One of the central challenges of clinical cancer research is prediction of outcome, i.e., of the potential for relapse and for metastasis. Identification of aggressive tumors at the time of diagnosis has direct bearing on the choice of optimal therapy for each individual. The need for sensitive and reliable predictors of outcome is most acute for early discovery breast cancer patients. Adjuvant chemotherapy is recognized to be useless for ≈75% of this group (1); it is believed that after surgery a large majority of these patients would remain disease free without any treatment. Nevertheless, they are often submitted to the same therapeutic regimen as the small fraction of those who really need chemotherapy and benefit from it.

Considerable effort has been devoted recently to outcome prediction for several kinds of cancer on the basis of gene expression profiling (2–8), with special emphasis on breast carcinoma (9–13). Several of these studies reported considerable predictive success. These successes were, however, somewhat thwarted by two problems: (*i*) when one group’s predictor was tested (G. Fuks, L.E.-D., and E.D., unpublished data) on another group’s data (for the same type of cancer patients), the success rate decreased significantly; and (*ii*) comparison of the predictive gene lists (PGLs) discovered by different groups revealed very small overlap. These problems indicate that the currently used PGLs suffer from instability of their membership and of their predictive performance. These statements are well illustrated by two prominent studies of survival prediction in breast cancer. Wang *et al.* (11), using the Affymetrix technology, analyzed expression data obtained for a cohort of 286 patients with early discovery. They identified and reported a PGL of 76 genes. van’t Veer *et al.* (9) used Rosetta microarrays to study 96 patients and produced their own list of 70 genes, which were subsequently tested successfully on a larger cohort of 295 patients (10). Each group achieved, using its own genes on its own samples, good prediction performance. However, the overlap between the two lists was disappointingly small: only three genes appeared on both!^{§}
Furthermore, the discriminatory power of the two classifiers, as found on their own data sets, was not reproduced when testing them on the samples of the other study (G. Fuks, L.E.-D., and E.D., unpublished data).
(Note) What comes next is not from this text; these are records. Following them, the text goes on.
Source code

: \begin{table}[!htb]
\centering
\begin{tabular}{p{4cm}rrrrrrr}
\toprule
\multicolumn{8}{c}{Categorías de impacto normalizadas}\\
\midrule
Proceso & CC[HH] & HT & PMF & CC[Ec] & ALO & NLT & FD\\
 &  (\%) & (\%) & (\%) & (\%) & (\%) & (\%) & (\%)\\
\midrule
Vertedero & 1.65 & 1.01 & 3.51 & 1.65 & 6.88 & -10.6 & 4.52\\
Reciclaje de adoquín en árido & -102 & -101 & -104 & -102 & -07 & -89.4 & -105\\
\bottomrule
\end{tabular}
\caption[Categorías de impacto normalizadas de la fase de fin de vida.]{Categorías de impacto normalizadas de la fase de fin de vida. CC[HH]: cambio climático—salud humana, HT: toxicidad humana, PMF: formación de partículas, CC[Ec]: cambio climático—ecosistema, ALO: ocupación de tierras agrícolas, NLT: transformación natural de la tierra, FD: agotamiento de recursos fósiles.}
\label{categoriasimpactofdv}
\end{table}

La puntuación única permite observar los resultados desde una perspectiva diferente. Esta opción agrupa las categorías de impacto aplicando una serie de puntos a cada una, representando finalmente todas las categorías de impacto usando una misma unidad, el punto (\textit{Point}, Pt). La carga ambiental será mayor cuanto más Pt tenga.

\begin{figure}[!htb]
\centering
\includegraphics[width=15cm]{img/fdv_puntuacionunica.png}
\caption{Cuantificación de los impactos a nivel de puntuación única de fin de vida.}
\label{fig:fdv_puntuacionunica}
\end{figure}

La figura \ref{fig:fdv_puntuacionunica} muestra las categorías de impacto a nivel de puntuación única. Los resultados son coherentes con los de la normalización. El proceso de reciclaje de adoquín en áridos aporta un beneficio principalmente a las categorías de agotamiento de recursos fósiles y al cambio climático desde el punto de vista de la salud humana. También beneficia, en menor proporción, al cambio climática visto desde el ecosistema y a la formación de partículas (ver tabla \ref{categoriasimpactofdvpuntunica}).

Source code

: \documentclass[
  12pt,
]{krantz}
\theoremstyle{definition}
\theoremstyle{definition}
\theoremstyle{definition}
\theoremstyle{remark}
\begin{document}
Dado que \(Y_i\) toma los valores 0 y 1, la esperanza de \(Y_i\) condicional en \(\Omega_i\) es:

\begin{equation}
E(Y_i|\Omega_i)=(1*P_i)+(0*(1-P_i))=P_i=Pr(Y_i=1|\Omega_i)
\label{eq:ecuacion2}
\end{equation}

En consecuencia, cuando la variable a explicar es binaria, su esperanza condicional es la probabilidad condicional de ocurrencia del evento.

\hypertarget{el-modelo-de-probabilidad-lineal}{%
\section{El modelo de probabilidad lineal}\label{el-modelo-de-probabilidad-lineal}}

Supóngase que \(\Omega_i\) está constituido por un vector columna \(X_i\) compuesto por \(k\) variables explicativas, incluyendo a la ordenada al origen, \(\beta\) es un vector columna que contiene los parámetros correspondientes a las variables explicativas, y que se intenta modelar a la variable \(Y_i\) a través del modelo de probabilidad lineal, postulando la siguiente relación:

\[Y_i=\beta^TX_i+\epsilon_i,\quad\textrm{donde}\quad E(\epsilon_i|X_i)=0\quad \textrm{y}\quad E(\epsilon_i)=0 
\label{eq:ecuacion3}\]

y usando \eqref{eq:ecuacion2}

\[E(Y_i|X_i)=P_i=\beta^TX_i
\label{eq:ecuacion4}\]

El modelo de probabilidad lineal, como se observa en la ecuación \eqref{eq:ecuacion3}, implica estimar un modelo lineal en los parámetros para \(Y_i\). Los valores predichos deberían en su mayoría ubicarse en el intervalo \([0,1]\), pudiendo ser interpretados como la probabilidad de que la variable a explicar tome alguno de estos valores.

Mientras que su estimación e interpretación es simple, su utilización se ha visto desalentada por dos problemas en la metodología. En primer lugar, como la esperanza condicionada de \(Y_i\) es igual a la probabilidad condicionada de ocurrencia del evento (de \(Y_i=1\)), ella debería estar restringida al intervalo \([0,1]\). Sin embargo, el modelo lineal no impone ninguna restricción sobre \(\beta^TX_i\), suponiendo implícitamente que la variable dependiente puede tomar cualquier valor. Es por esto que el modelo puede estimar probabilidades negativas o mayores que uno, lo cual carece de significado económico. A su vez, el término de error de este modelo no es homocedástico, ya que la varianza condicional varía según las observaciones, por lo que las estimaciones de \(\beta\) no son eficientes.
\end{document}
These intriguing problems have received great attention by the community of cancer research and have been addressed in several topical studies. The obvious and most straightforward explanation of these apparent discrepancies is to attribute them to (*i*) different groups using cohorts of patients that differ in a potentially relevant factor (such as age), (*ii*) the different microarray technologies used, and (*iii*) different methods of data analysis. Ein-Dor *et al.* (14) have shown that the inconsistency of the PGLs cannot be attributed only to the three trivial reasons mentioned above. To this end, they focused on a single data set (9) and repeated many times precisely the analysis performed by van’t Veer *et al.*, thereby eliminating all three differences listed above. Generating many different subsets of samples for training, they showed that van’t Veer *et al.* (9) could have obtained many lists of equally prognostic genes and that two such lists (obtained by using two different training sets generated from the same cohort of patients) share, typically, only a small number of genes. This discovery was supported by Michiels *et al.* (15), who did not limit their attention to breast cancer and investigated the stability of seven PGLs published by seven large microarray studies. They showed that the prediction performances that were reported in each study on the basis of its published gene list were overoptimistic in comparison with results obtained by reanalysis of the same data performed (using different training sets) by Michiels *et al.* (15). Furthermore, they showed, much in the same way as in ref. 14, that the PGLs reported by the various groups were highly unstable and depended strongly on the selection of patients in the training sets. Ioannidis (16), in a comment to ref. 15, and Lonning *et al.* (17), in a review on genomic studies in breast cancer, cast doubt on the maturity of the published lists to implementation in a routine clinical use and suggest that small sample sizes might actually hinder identification of truly important genes. Similar criticism was expressed in two recent reviews (18, 19), which raise several methodological problems in the process determining the prognostic signature. They conclude that further research is required before applying the identified markers in a routine clinical use.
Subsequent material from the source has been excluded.